• **Work to be completed**:
Find every line in the records below that holds the word "file", and copy each one.

-- Opening Marker --

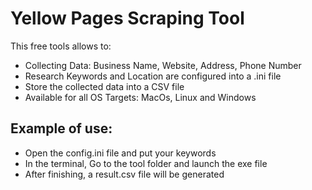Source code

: # Yellow Pages Scraping Tool

This free tools allows to:

- Collecting Data: Business Name, Website, Address, Phone Number
- Research Keywords and Location are configured into a .ini file
- Store the collected data into a CSV file
- Available for all OS Targets: MacOs, Linux and Windows

## Example of use:

- Open the config.ini file and put your keywords
- In the terminal, Go to the tool folder and launch the exe file
- After finishing, a result.csv file will be generated
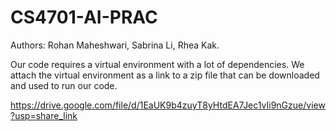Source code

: # CS4701-AI-PRAC
Authors: Rohan Maheshwari, Sabrina Li, Rhea Kak.

Our code requires a virtual environment with a lot of dependencies. We attach the virtual environment as a link to a zip file that can be downloaded and used to run our code.

https://drive.google.com/file/d/1EaUK9b4zuyT8yHtdEA7Jec1vIi9nGzue/view?usp=share_link
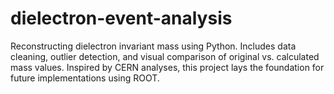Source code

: # dielectron-event-analysis
Reconstructing dielectron invariant mass using Python. Includes data cleaning, outlier detection, and visual comparison of original vs. calculated mass values. Inspired by CERN analyses, this project lays the foundation for future implementations using ROOT.
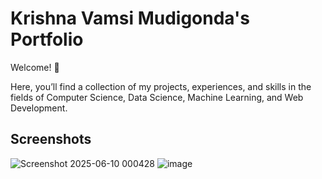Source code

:# Krishna Vamsi Mudigonda's Portfolio
Welcome! 👋

 Here, you’ll find a collection of my projects, experiences, and skills in the fields of Computer Science, Data Science, Machine Learning, and Web Development.
## Screenshots 
 ![Screenshot 2025-06-10 000428](https://github.com/user-attachments/assets/94db9639-1ea3-4913-a717-42a5c6732406)
![image](https://github.com/user-attachments/assets/fce0aaa0-9a89-46dd-a2a7-abe7e33246f5)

-- Closing Marker --

• **Task result**:
- Research Keywords and Location are configured into a .ini file
- Store the collected data into a CSV file
- Open the config.ini file and put your keywords
- In the terminal, Go to the tool folder and launch the exe file
- After finishing, a result.csv file will be generated
Our code requires a virtual environment with a lot of dependencies. We attach the virtual environment as a link to a zip file that can be downloaded and used to run our code.
https://drive.google.com/file/d/1EaUK9b4zuyT8yHtdEA7Jec1vIi9nGzue/view?usp=share_link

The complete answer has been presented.